A Soldier In Every Son – July 2012


By Luis Mario Moncada, translated by Gary Owen

Directed by Roxana Silbert

Joint production  by the RSC and the National Theatre of Mexico

Venue: Swan Theatre

Date: Friday 6th July 2012

One the one hand this is a brilliant new play by Luis Mario Moncada, using some of Shakespeare’s dramatic techniques to tell an epic story of Mexico’s early history while relating it to the present day situation in that country. On the other hand, this is also an amazing romp through many of the scenes of political machination in Will’s various history plays. Human nature is the same everywhere, it would seem, although the long process of translating this play into English and then refining the language to work dramatically, then cutting the full seven hours (I’m not joking) down to less than three may have emphasised the similarity more than intended. Either way, this was really good fun, and I’d be glad to see it again and get more of the detail of the performances, now that I know the story. As with seeing one of Will’s histories for the first time, I could only get the gist; a lot of the finer points just washed over me. And as with a Shakespeare history, I’m aware not to take it literally; still, it was a good introduction to the subject, and it’s whetted my appetite for more.

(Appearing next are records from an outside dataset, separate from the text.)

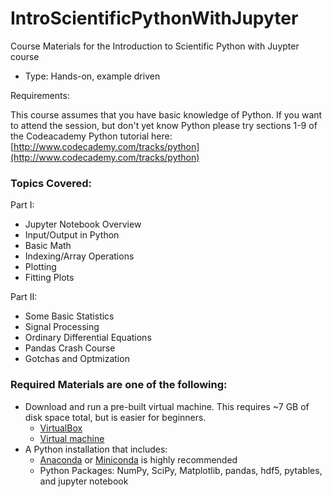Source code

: # IntroScientificPythonWithJupyter
Course Materials for the Introduction to Scientific Python with Juypter course

- Type: Hands-on, example driven

Requirements:

This course assumes that you have basic knowledge of Python. If you want to attend the session, but don't yet know Python please try sections 1-9 of the Codeacademy Python tutorial here: [http://www.codecademy.com/tracks/python](http://www.codecademy.com/tracks/python)

### Topics Covered:

Part I:  
  - Jupyter Notebook Overview  
  - Input/Output in Python  
  - Basic Math  
  - Indexing/Array Operations  
  - Plotting  
  - Fitting Plots

Part II:
  - Some Basic Statistics
  - Signal Processing
  - Ordinary Differential Equations
  - Pandas Crash Course
  - Gotchas and Optmization

### Required Materials are one of the following:

- Download and run a pre-built virtual machine. This requires ~7 GB of disk space total, but is easier for beginners.
  - [VirtualBox](https://www.virtualbox.org/wiki/Downloads)  
  - [Virtual machine](http://pace.gatech.edu/sites/default/files/Lubuntu32.ova)
- A Python installation that includes:
  - [Anaconda](https://www.continuum.io/downloads) or [Miniconda](https://conda.io/miniconda.html) is highly recommended
  - Python Packages: NumPy, SciPy, Matplotlib, pandas, hdf5, pytables, and jupyter notebook

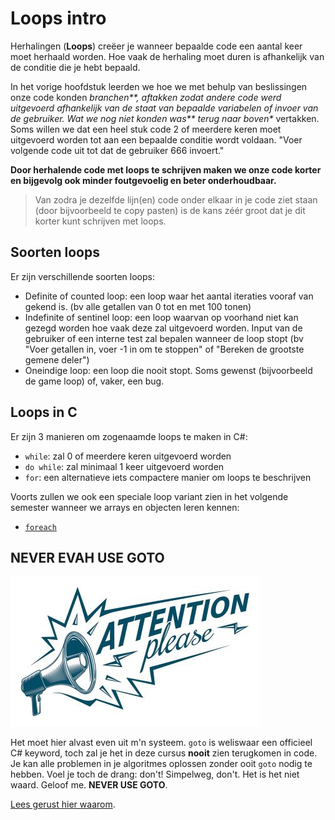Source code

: # Loops intro

Herhalingen \(**Loops**\) creëer je wanneer bepaalde code een aantal keer moet herhaald worden. Hoe vaak de herhaling moet duren is afhankelijk van de conditie die je hebt bepaald.

In het vorige hoofdstuk leerden we hoe we met behulp van beslissingen onze code konden _branchen**, aftakken zodat andere code werd uitgevoerd afhankelijk van de staat van bepaalde variabelen of invoer van de gebruiker. Wat we nog niet konden was** terug naar boven\*_ vertakken. Soms willen we dat een heel stuk code 2 of meerdere keren moet uitgevoerd worden tot aan een bepaalde conditie wordt voldaan. "Voer volgende code uit tot dat de gebruiker 666 invoert."

**Door herhalende code met loops te schrijven maken we onze code korter en bijgevolg ook minder foutgevoelig en beter onderhoudbaar.**

> Van zodra je dezelfde lijn\(en\) code onder elkaar in je code ziet staan \(door bijvoorbeeld te copy pasten\) is de kans zéér groot dat je dit korter kunt schrijven met loops.

## Soorten loops

Er zijn verschillende soorten loops:

* Definite of counted loop: een loop waar het aantal iteraties vooraf van gekend is. \(bv alle getallen van 0 tot en met 100 tonen\)
* Indefinite of sentinel loop: een loop waarvan op voorhand niet kan gezegd worden hoe vaak deze zal uitgevoerd worden. Input van de gebruiker of een interne test zal bepalen wanneer de loop stopt \(bv "Voer getallen in, voer -1 in om te stoppen" of "Bereken de grootste gemene deler"\)
* Oneindige loop: een loop die nooit stopt. Soms gewenst \(bijvoorbeeld de game loop\) of, vaker, een bug.

## Loops in C

Er zijn 3 manieren om zogenaamde loops te maken in C\#:

* `while`: zal 0 of meerdere keren uitgevoerd worden
* `do while`: zal minimaal 1 keer uitgevoerd worden
* `for`: een alternatieve iets compactere manier om loops te beschrijven

Voorts zullen we ook een speciale loop variant zien in het volgende semester wanneer we arrays en objecten leren kennen:

* [`foreach`](../../semester-2-oop/h11-arrays-en-klassen/3_foreach.md)

## NEVER EVAH USE GOTO

![](../../.gitbook/assets/attention%20%281%29.jpg)

Het moet hier alvast even uit m'n systeem. `goto` is weliswaar een officieel C\# keyword, toch zal je het in deze cursus **nooit** zien terugkomen in code. Je kan alle problemen in je algoritmes oplossen zonder ooit `goto` nodig te hebben. Voel je toch de drang: don't! Simpelweg, don't. Het is het niet waard. Geloof me. **NEVER USE GOTO**.

[Lees gerust hier waarom](https://stackoverflow.com/questions/3517726/what-is-wrong-with-using-goto).

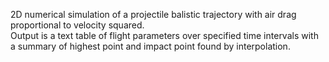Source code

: 2D numerical simulation of a projectile balistic trajectory with air drag
proportional to velocity squared.    
Output is a text table of flight parameters over specified time intervals
with a summary of highest point and impact point found by interpolation.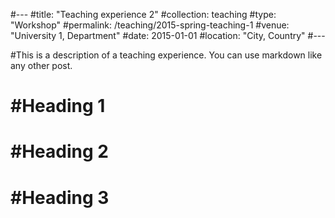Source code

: #---
#title: "Teaching experience 2"
#collection: teaching
#type: "Workshop"
#permalink: /teaching/2015-spring-teaching-1
#venue: "University 1, Department"
#date: 2015-01-01
#location: "City, Country"
#---

#This is a description of a teaching experience. You can use markdown like any other post.

#Heading 1
======

#Heading 2
======

#Heading 3
======
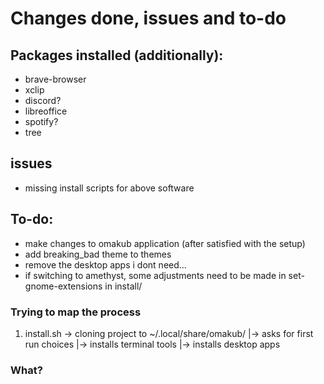 # Changes done, issues and to-do
## Packages installed (additionally):
- brave-browser
- xclip
- discord?
- libreoffice
- spotify? 
- tree

## issues
- missing install scripts for above software

## To-do:
- make changes to omakub application (after satisfied with the setup)
- add breaking_bad theme to themes
- remove the desktop apps i dont need...
- if switching to amethyst, some adjustments need to be made in set-gnome-extensions in install/

### Trying to map the process
1. install.sh  -> cloning project to ~/.local/share/omakub/
              |-> asks for first run choices
              |-> installs terminal tools
              |-> installs desktop apps

### What?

The set and the costumes created a wonderful fantasy world in which the action unfolded. The base of the stage was coloured blue – water blue – and on top there was a platform on the thrust and three raked ramps at the back. The middle ramp could be lowered to create another entrance, and the platform and ramps were covered in what looked like animal hides. Turned out these were representative of the tree bark scrolls which these pre-Mexican tribes used to record their history, in hieroglyphics. So it was as if the characters in the scrolls had come to life and were acting out the stories in 3D – neat. There was another strip of this tree bark hanging at the back for the video projections, and the floor of the stage was used sometimes as well to show repeating patterns, e.g. wave symbols to show us a lake scene. Mostly the picture at the back showed us the relevant tribal symbols – snake, jaguar or eagle – with the final combined symbol representing the birth of the Aztec empire.

The costumes blended a number of features – Aztec designs of the period,  farthingale skirts from Europe for the women, and colour coding so we would know which tribe we were dealing with. This was very useful, as the characters’ names were not only difficult to pronounce (even for the Mexican actors), they were also difficult for our unaccustomed ears to hear and recognise. The costumes also showed a fair bit of flesh; apparently the male actors had all opted for regular workouts when they realised this.

The story told us of the kings of two main tribes around a lake in Mexico, and their attempts to keep or gain power. Also in the mix were a group of outsiders, the Aztecs, looked down on by the others but ferocious fighters who hired themselves out to the other tribes as soldiers. With some nifty manoeuvring that wouldn’t have been out of place in Richard III, Itzcoatl (Brian Ferguson) ended up as king of the Aztecs and part of a three-headed kingdom, along with Nezahualcoyotl (Alex Waldmann) and Tacuba (Marco Antonio Garcia). In this culture, dying was seen as a goal to be sought after, so although it was a more downbeat ending than we expected, the play finished with the ritual sacrifice of Ohtonqui, son of Quimalpopoca the previous king of the Aztecs. (You see our difficulty with the names?) As with the princes in the tower, Itzcoatl was keen to see off this potential rival for his throne, but fortunately for him this culture had a socially acceptable form of murder to help him achieve his goal.

Apart from spotting the Shakespeare echoes, we enjoyed the humour enormously. Tezozomoc (John Stahl) had a lovely rant at his daughter Tecpa (Susie Trayling), whose arrogance and pride had put the kibosh on yet another marriage. Strong language is fine with us, as long as it knows its place, and this string of meaty oaths was entirely appropriate and very funny. One of the best bits was the casting of Alex Waldmann as both father and son characters; when Itzcoatl commented on the similarity, the audience laughed, and he gave a helpless shrug – so many parts, so few actors.

Even though it was difficult to follow, and the strong accents of the Mexican actors took a while to get used to, this was very enjoyable performance, though sadly one the world has yet to become aware of; the audience was on the sparse side, so we had to applaud even louder to make up for the empty seats. I did think the title of the play was a bit off-putting; even though it’s a line from the play describing the Aztec attitude to warfare, it suggested a much grimmer production than was the case. Don’t know what they could change it to, but hopefully they can get better attendances for the rest of the run.